A large body of social science research is devoted to understanding the causes and correlates of discrimination. However, less effort has been aimed at providing a general prevalence estimate of discrimination using a nationally representative sample. The current study is intended to offersuch an estimate using a large sample of American respondents (n = 14,793), while also exploring perceptions regarding why respondents felt they were discriminated against. The results provide a broad estimate of self-reported discrimination experiences—an event that, on average, was relatively rare in the sample—across racial and ethnic categories.

[snip]

Using a representative sample of American respondents who represent a variety of racial and ethnic groups, the current study examined perceived experiences of discrimination. Our results suggested that the majority of the sample reported either no experience with discrimination or that it had happened only rarely. Of those reporting having experienced discrimination, the majority suggested that factors otherthan race, gender, sexual orientation, and age were the cause(s) of discrimination (for additional insight, see Everett et al., 2016). Analysis of the Add Health data suggests that discrimination, even among minorities, is not especially prevalent. Moreover, perceived reasons for experiencing discrimination were highly variable, but those that are most commonly discussed in the media and, perhaps, among scientists (i.e., race, gender, sexual orientation, and age) were not the most frequently cited reasons
The following charts will be the bane of gender, ethnic and other victim studies departments.

Click to enlarge.

Click to enlarge.

Across all race categories, the range of those reporting ever having experienced discrimination is relatively tight; 18.7% (Asian Americans) to 31.9% (African Americans). Mixed, Hispanic, White, and Native American are all within a couple of points of 25% reporting any discrimination ever.
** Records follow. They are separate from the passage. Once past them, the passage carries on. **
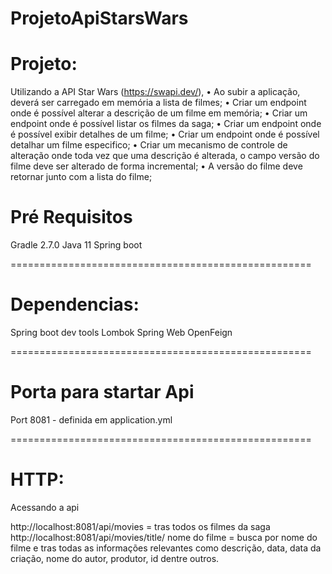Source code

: # ProjetoApiStarsWars

# Projeto:

Utilizando a API Star Wars (https://swapi.dev/), 
•	Ao subir a aplicação, deverá ser carregado em memória a lista de filmes;
•	Criar um endpoint onde é possível alterar a descrição de um filme em memória;
•	Criar um endpoint onde é possível listar os filmes da saga;
•	Criar um endpoint onde é possível exibir detalhes de um filme;
•	Criar um endpoint onde é possível detalhar um filme especifico;
•	Criar um mecanismo de controle de alteração onde toda vez que uma descrição é alterada, o campo versão do filme deve ser alterado de forma incremental;
•	A versão do filme deve retornar junto com a lista do filme;


# Pré Requisitos

Gradle 2.7.0
Java 11
Spring boot

====================================================

# Dependencias: 

Spring boot dev tools
Lombok
Spring Web
OpenFeign

====================================================

# Porta para startar Api

Port 8081 - definida em application.yml

====================================================

# HTTP: 

Acessando a api

http://localhost:8081/api/movies = tras todos os filmes da saga 
http://localhost:8081/api/movies/title/ nome do filme = busca por nome do filme e tras todas as informações relevantes como descrição, data,
data da criação, nome do autor, produtor, id dentre outros. 




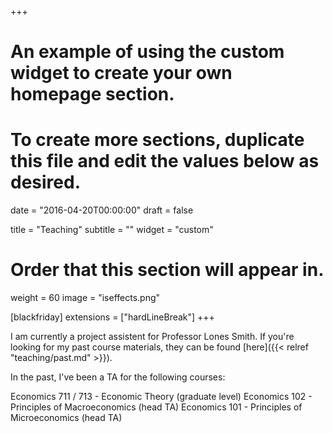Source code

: +++
# An example of using the custom widget to create your own homepage section.
# To create more sections, duplicate this file and edit the values below as desired.

date = "2016-04-20T00:00:00"
draft = false

title = "Teaching"
subtitle = ""
widget = "custom"

# Order that this section will appear in.
weight = 60
image = "iseffects.png"

[blackfriday]
  extensions = ["hardLineBreak"]
+++

I am currently a project assistent for Professor Lones Smith. If you're looking for my past course materials, they can be found [here]({{< relref "teaching/past.md" >}}).

In the past, I've been a TA for the following courses:

Economics 711 / 713 - Economic Theory (graduate level)
Economics 102 - Principles of Macroeconomics (head TA)
Economics 101 - Principles of Microeconomics (head TA)


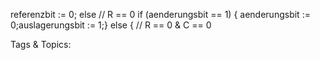 referenzbit := 0;
else // R == 0
if (aenderungsbit == 1) {
aenderungsbit := 0;auslagerungsbit := 1;}
else { // R == 0 & C == 0

   Tags & Topics:
   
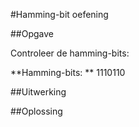 #Hamming-bit oefening

##Opgave

Controleer de hamming-bits:

**Hamming-bits: ** 1110110

##Uitwerking

##Oplossing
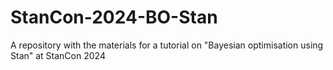 # StanCon-2024-BO-Stan
A repository with the materials for a tutorial on "Bayesian optimisation using Stan" at StanCon 2024 
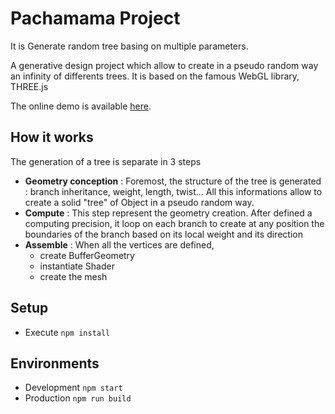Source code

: # Pachamama Project


It is Generate random tree basing on multiple parameters. 

A generative design project which allow to create in a pseudo random way an infinity of differents trees.
It is based on the famous WebGL library, THREE.js

The online demo is available <a href="https://solaldr.github.io/Pachamama/">here</a>.

## How it works

The generation of a tree is separate in 3 steps
- __Geometry conception__ : Foremost, the structure of the tree is generated : branch inheritance, weight, length, twist...
All this informations allow to create a solid "tree" of Object in a pseudo random way.
- __Compute__ : This step represent the geometry creation. After defined a computing precision, it loop on each branch to create at any position the boundaries of the branch based on its local weight and its direction
- __Assemble__ : When all the vertices are defined, 
	- create BufferGeometry
	- instantiate Shader
	- create the mesh


## Setup

* Execute `npm install`

## Environments

* Development `npm start`
* Production `npm run build`

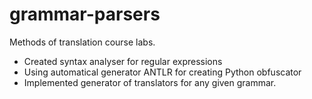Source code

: # grammar-parsers
Methods of translation course labs.
- Created syntax analyser for regular expressions
- Using automatical generator ANTLR for creating Python obfuscator
- Implemented generator of translators for any given grammar.
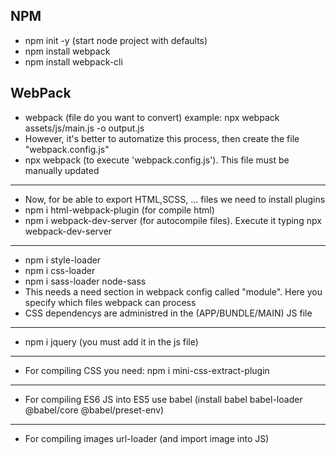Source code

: ## NPM
- npm init -y (start node project with defaults)
- npm install webpack
- npm install webpack-cli
## WebPack
- webpack (file do you want to convert) example: npx webpack assets/js/main.js -o output.js
- However, it's better to automatize this process, then create the file "webpack.config.js"
- npx webpack (to execute 'webpack.config.js'). This file must be manually updated
---
- Now, for be able to export HTML,SCSS, ... files we need to install plugins
- npm i html-webpack-plugin (for compile html)
- npm i webpack-dev-server (for autocompile files). Execute it typing npx webpack-dev-server
---
- npm i style-loader
- npm i css-loader
- npm i sass-loader node-sass
- This needs a need section in webpack config called "module". Here you specify which files webpack can process
- CSS dependencys are administred in the (APP/BUNDLE/MAIN) JS file
---
- npm i jquery (you must add it in the js file)
---
- For compiling CSS you need: npm i mini-css-extract-plugin
--- 
- For compiling ES6 JS into ES5 use babel (install babel babel-loader @babel/core @babel/preset-env)
---
- For compiling images url-loader (and import image into JS)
The upshot, from this study of nearly 15,000 Americans, is that there is a relatively low incidence rate of perceived discrimination of around 25% ever having experienced discrimination. Even more interestingly, of those few experiencing discrimination, 50-80% attribute that discrimination to reasons other than those most popularly identified among the modern day Jacobins/SJWs; race, gender, religion, orientation, age, class, and disability. It is worth noting that this low incidence rate is compatible with the low incidence of hate crimes to all crimes (roughly 5,000 hate crimes out of some 2 million crimes in a year).

It is one study but it has a large number of participants. One drawback is that it is not time bounded. The logical expectation is that the 25% number would be even lower if it were constrained to past month or past year.